::: Data for review :::
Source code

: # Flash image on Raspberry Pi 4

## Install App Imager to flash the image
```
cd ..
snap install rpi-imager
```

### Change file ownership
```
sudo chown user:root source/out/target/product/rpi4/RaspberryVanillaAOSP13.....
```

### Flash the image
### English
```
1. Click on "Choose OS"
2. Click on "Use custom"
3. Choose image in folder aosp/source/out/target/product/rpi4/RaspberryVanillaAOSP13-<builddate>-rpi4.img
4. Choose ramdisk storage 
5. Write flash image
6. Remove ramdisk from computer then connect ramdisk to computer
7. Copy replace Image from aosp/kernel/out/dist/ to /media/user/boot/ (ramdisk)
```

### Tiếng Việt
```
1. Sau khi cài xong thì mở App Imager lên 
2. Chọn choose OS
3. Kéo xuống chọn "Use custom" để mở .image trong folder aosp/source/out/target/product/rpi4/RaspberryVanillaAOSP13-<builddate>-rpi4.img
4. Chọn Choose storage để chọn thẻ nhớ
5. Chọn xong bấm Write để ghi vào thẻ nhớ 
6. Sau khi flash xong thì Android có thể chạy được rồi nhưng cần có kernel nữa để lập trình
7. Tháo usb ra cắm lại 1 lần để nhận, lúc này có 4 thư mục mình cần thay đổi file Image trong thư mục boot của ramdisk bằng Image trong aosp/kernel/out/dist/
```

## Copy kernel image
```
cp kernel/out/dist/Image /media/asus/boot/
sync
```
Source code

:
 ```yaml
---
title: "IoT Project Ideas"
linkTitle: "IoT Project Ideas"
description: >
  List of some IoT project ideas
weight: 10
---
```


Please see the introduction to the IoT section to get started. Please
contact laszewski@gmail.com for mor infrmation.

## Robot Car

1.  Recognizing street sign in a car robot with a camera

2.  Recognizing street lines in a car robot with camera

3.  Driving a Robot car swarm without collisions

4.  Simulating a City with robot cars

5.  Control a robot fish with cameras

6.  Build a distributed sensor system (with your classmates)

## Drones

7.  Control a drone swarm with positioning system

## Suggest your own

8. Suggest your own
:::
Instructions to follow:
Return every line from the entries that holds the string "system".

Solution to this exercise:
6.  Build a distributed sensor system (with your classmates)
7.  Control a drone swarm with positioning system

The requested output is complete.